Given records

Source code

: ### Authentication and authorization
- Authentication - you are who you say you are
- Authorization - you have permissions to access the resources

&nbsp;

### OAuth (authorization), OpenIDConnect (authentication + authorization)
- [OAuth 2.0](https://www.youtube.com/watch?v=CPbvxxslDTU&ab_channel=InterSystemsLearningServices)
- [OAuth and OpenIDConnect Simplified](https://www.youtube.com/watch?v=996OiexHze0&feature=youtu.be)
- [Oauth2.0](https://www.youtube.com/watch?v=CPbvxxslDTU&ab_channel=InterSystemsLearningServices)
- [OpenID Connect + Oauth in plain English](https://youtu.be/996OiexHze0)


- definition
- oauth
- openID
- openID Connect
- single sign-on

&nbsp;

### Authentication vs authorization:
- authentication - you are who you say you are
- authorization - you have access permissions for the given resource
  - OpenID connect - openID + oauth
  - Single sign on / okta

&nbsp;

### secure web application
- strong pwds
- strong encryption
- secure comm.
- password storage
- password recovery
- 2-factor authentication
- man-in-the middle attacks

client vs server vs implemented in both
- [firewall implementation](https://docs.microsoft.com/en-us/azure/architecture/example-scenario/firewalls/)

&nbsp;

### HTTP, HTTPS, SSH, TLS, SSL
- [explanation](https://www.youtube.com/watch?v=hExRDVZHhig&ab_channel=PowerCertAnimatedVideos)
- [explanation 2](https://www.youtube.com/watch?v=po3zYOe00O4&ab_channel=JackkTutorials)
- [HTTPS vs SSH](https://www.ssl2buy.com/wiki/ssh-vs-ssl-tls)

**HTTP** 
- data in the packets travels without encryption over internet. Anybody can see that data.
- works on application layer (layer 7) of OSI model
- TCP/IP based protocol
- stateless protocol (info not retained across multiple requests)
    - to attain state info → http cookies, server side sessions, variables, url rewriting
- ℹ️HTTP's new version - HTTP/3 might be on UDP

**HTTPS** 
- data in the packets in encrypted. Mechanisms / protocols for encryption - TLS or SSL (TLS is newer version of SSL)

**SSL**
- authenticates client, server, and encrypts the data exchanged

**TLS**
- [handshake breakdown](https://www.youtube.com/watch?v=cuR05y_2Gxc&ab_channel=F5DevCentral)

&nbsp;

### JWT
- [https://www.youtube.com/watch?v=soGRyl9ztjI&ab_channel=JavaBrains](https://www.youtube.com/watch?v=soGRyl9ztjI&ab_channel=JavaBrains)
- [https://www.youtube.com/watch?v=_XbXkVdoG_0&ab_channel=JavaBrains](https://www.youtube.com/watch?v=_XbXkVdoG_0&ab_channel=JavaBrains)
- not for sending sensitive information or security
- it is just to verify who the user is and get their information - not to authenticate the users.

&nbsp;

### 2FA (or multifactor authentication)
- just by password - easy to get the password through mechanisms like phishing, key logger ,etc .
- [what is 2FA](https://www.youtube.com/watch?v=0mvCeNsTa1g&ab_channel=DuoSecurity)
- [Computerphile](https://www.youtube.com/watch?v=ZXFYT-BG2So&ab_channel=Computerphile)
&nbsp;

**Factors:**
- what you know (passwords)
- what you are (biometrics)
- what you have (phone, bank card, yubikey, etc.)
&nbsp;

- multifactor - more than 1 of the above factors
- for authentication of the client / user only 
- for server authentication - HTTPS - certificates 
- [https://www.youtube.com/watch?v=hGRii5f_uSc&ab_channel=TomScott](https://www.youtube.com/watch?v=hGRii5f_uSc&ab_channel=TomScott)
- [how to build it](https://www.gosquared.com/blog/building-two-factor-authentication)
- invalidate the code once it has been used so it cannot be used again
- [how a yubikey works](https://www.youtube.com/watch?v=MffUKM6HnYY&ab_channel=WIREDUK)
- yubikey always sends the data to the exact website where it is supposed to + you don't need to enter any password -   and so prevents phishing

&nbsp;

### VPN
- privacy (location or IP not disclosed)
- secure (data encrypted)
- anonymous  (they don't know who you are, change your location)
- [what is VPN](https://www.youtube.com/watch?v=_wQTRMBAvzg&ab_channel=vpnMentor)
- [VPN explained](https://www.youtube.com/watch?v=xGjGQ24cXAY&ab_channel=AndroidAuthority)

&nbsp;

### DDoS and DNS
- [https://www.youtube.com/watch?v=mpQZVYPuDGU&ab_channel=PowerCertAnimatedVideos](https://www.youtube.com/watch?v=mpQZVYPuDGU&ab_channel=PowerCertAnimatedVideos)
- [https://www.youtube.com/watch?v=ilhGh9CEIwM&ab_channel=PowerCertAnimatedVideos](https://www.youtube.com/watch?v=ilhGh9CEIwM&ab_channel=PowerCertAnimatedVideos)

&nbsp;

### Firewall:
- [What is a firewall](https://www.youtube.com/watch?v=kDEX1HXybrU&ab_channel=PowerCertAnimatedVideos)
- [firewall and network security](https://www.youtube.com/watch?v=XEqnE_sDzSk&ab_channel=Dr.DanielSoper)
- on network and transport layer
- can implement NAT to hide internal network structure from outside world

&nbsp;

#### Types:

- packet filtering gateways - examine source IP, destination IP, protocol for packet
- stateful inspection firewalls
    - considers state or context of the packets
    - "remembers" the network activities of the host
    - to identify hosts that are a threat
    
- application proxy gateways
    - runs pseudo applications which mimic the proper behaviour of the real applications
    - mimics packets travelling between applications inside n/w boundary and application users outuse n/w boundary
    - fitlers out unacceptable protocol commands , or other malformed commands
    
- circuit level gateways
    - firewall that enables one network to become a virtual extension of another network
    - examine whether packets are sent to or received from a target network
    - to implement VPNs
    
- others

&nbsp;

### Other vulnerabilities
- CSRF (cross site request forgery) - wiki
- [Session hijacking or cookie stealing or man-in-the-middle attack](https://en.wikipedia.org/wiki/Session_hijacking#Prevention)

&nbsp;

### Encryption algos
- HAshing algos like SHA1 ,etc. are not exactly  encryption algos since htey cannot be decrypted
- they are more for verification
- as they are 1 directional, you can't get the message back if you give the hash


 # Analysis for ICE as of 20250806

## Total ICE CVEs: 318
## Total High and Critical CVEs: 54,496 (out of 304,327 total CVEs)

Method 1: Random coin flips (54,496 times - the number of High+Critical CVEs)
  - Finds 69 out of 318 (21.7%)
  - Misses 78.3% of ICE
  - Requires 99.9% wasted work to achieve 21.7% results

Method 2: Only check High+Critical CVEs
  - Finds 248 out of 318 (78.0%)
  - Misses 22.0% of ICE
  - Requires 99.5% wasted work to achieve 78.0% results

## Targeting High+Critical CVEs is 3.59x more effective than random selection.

Requirement
Only lines with the word "applications" belong in the answer; copy each of them from the material above.

Final answer
    - runs pseudo applications which mimic the proper behaviour of the real applications
    - mimics packets travelling between applications inside n/w boundary and application users outuse n/w boundary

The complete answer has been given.